*Work instructions*:
So that nothing is lost, write out all the lines below exactly.

Given entries Block Start

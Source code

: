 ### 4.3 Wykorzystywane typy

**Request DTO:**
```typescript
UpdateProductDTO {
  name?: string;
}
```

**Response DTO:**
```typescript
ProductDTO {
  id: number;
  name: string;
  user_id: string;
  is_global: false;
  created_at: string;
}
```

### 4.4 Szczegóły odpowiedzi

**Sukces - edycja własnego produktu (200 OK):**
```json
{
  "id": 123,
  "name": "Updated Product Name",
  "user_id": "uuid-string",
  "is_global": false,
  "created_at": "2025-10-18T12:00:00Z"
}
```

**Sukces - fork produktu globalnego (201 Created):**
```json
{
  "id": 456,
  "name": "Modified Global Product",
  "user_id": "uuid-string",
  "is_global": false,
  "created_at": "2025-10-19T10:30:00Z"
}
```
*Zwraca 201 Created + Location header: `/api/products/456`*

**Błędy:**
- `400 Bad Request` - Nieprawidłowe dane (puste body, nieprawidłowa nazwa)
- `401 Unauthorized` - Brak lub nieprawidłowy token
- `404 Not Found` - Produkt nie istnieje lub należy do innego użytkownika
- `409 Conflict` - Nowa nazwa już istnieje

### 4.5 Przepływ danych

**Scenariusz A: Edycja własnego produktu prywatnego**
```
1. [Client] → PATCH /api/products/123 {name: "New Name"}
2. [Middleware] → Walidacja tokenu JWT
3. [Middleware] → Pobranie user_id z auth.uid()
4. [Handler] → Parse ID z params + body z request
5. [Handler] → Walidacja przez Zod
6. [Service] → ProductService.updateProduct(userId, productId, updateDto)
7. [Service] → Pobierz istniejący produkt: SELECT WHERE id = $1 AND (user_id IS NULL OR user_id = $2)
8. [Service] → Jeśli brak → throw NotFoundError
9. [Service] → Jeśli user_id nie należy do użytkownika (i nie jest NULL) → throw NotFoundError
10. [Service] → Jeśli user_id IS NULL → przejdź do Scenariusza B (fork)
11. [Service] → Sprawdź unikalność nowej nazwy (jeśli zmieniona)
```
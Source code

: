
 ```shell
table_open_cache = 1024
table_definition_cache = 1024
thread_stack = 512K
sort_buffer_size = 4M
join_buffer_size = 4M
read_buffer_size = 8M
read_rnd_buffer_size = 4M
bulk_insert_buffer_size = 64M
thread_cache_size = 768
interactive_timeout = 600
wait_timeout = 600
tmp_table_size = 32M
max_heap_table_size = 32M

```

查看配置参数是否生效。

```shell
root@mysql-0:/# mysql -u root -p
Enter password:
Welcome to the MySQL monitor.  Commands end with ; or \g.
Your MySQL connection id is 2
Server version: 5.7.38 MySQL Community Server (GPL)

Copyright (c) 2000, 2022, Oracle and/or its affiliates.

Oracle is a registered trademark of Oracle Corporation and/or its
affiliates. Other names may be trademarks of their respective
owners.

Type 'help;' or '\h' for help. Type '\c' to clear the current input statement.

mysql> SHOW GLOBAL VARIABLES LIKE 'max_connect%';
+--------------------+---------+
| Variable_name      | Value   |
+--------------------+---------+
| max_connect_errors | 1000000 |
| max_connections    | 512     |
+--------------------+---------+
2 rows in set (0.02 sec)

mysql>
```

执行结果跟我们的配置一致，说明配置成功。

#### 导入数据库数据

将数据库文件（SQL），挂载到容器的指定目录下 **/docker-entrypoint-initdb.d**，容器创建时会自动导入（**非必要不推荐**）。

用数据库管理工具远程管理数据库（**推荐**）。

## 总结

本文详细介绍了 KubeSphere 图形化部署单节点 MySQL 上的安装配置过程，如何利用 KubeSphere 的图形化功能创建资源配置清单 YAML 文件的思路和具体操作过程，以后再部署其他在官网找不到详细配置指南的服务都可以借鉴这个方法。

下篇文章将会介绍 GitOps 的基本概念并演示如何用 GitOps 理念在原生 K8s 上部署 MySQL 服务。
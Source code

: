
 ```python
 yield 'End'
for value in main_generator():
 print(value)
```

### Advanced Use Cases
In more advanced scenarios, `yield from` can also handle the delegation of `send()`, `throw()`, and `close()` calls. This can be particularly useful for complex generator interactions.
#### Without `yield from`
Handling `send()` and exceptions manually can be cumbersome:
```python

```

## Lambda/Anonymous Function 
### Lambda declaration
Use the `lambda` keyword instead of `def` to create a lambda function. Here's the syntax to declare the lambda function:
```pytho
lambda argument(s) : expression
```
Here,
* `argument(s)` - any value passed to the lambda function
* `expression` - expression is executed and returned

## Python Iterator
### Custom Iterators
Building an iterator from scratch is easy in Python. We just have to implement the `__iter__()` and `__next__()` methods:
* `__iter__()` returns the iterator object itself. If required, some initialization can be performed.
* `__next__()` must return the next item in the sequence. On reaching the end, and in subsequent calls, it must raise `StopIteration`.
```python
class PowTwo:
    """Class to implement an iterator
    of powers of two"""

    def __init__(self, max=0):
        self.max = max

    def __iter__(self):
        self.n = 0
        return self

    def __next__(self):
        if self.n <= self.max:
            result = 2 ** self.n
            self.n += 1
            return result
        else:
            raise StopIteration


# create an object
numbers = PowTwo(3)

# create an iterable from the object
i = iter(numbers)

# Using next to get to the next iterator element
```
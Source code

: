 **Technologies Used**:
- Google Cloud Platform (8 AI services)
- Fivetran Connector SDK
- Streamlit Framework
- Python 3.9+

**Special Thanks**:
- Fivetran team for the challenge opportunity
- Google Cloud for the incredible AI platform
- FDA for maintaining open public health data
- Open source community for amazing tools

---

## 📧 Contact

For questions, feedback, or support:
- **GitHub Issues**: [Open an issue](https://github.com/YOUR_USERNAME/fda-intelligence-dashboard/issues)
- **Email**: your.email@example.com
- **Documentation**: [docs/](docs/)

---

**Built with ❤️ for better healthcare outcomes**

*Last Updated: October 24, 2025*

Given entries Block End

*Answer section*:
Source code

: ### 4.3 Wykorzystywane typy

**Request DTO:**
```typescript
UpdateProductDTO {
  name?: string;
}
```

**Response DTO:**
```typescript
ProductDTO {
  id: number;
  name: string;
  user_id: string;
  is_global: false;
  created_at: string;
}
```

### 4.4 Szczegóły odpowiedzi

**Sukces - edycja własnego produktu (200 OK):**
```json
{
  "id": 123,
  "name": "Updated Product Name",
  "user_id": "uuid-string",
  "is_global": false,
  "created_at": "2025-10-18T12:00:00Z"
}
```

**Sukces - fork produktu globalnego (201 Created):**
```json
{
  "id": 456,
  "name": "Modified Global Product",
  "user_id": "uuid-string",
  "is_global": false,
  "created_at": "2025-10-19T10:30:00Z"
}
```
*Zwraca 201 Created + Location header: `/api/products/456`*

**Błędy:**
- `400 Bad Request` - Nieprawidłowe dane (puste body, nieprawidłowa nazwa)
- `401 Unauthorized` - Brak lub nieprawidłowy token
- `404 Not Found` - Produkt nie istnieje lub należy do innego użytkownika
- `409 Conflict` - Nowa nazwa już istnieje

### 4.5 Przepływ danych

**Scenariusz A: Edycja własnego produktu prywatnego**
```
1. [Client] → PATCH /api/products/123 {name: "New Name"}
2. [Middleware] → Walidacja tokenu JWT
3. [Middleware] → Pobranie user_id z auth.uid()
4. [Handler] → Parse ID z params + body z request
5. [Handler] → Walidacja przez Zod
6. [Service] → ProductService.updateProduct(userId, productId, updateDto)
7. [Service] → Pobierz istniejący produkt: SELECT WHERE id = $1 AND (user_id IS NULL OR user_id = $2)
8. [Service] → Jeśli brak → throw NotFoundError
9. [Service] → Jeśli user_id nie należy do użytkownika (i nie jest NULL) → throw NotFoundError
10. [Service] → Jeśli user_id IS NULL → przejdź do Scenariusza B (fork)
11. [Service] → Sprawdź unikalność nowej nazwy (jeśli zmieniona)
```
Source code

:
 ```shell
table_open_cache = 1024
table_definition_cache = 1024
thread_stack = 512K
sort_buffer_size = 4M
join_buffer_size = 4M
read_buffer_size = 8M
read_rnd_buffer_size = 4M
bulk_insert_buffer_size = 64M
thread_cache_size = 768
interactive_timeout = 600
wait_timeout = 600
tmp_table_size = 32M
max_heap_table_size = 32M

```

查看配置参数是否生效。

```shell
root@mysql-0:/# mysql -u root -p
Enter password:
Welcome to the MySQL monitor.  Commands end with ; or \g.
Your MySQL connection id is 2
Server version: 5.7.38 MySQL Community Server (GPL)

Copyright (c) 2000, 2022, Oracle and/or its affiliates.

Oracle is a registered trademark of Oracle Corporation and/or its
affiliates. Other names may be trademarks of their respective
owners.

Type 'help;' or '\h' for help. Type '\c' to clear the current input statement.

mysql> SHOW GLOBAL VARIABLES LIKE 'max_connect%';
+--------------------+---------+
| Variable_name      | Value   |
+--------------------+---------+
| max_connect_errors | 1000000 |
| max_connections    | 512     |
+--------------------+---------+
2 rows in set (0.02 sec)

mysql>
```

执行结果跟我们的配置一致，说明配置成功。

#### 导入数据库数据

将数据库文件（SQL），挂载到容器的指定目录下 **/docker-entrypoint-initdb.d**，容器创建时会自动导入（**非必要不推荐**）。

用数据库管理工具远程管理数据库（**推荐**）。

## 总结

本文详细介绍了 KubeSphere 图形化部署单节点 MySQL 上的安装配置过程，如何利用 KubeSphere 的图形化功能创建资源配置清单 YAML 文件的思路和具体操作过程，以后再部署其他在官网找不到详细配置指南的服务都可以借鉴这个方法。

下篇文章将会介绍 GitOps 的基本概念并演示如何用 GitOps 理念在原生 K8s 上部署 MySQL 服务。
Source code

:
 ```python
 yield 'End'
for value in main_generator():
 print(value)
```

### Advanced Use Cases
In more advanced scenarios, `yield from` can also handle the delegation of `send()`, `throw()`, and `close()` calls. This can be particularly useful for complex generator interactions.
#### Without `yield from`
Handling `send()` and exceptions manually can be cumbersome:
```python

```

## Lambda/Anonymous Function 
### Lambda declaration
Use the `lambda` keyword instead of `def` to create a lambda function. Here's the syntax to declare the lambda function:
```pytho
lambda argument(s) : expression
```
Here,
* `argument(s)` - any value passed to the lambda function
* `expression` - expression is executed and returned

## Python Iterator
### Custom Iterators
Building an iterator from scratch is easy in Python. We just have to implement the `__iter__()` and `__next__()` methods:
* `__iter__()` returns the iterator object itself. If required, some initialization can be performed.
* `__next__()` must return the next item in the sequence. On reaching the end, and in subsequent calls, it must raise `StopIteration`.
```python
class PowTwo:
    """Class to implement an iterator
    of powers of two"""

    def __init__(self, max=0):
        self.max = max

    def __iter__(self):
        self.n = 0
        return self

    def __next__(self):
        if self.n <= self.max:
            result = 2 ** self.n
            self.n += 1
            return result
        else:
            raise StopIteration


# create an object
numbers = PowTwo(3)

# create an iterable from the object
i = iter(numbers)

# Using next to get to the next iterator element
```
Source code

: **Technologies Used**:
- Google Cloud Platform (8 AI services)
- Fivetran Connector SDK
- Streamlit Framework
- Python 3.9+

**Special Thanks**:
- Fivetran team for the challenge opportunity
- Google Cloud for the incredible AI platform
- FDA for maintaining open public health data
- Open source community for amazing tools

---

## 📧 Contact

For questions, feedback, or support:
- **GitHub Issues**: [Open an issue](https://github.com/YOUR_USERNAME/fda-intelligence-dashboard/issues)
- **Email**: your.email@example.com
- **Documentation**: [docs/](docs/)

---

**Built with ❤️ for better healthcare outcomes**

*Last Updated: October 24, 2025*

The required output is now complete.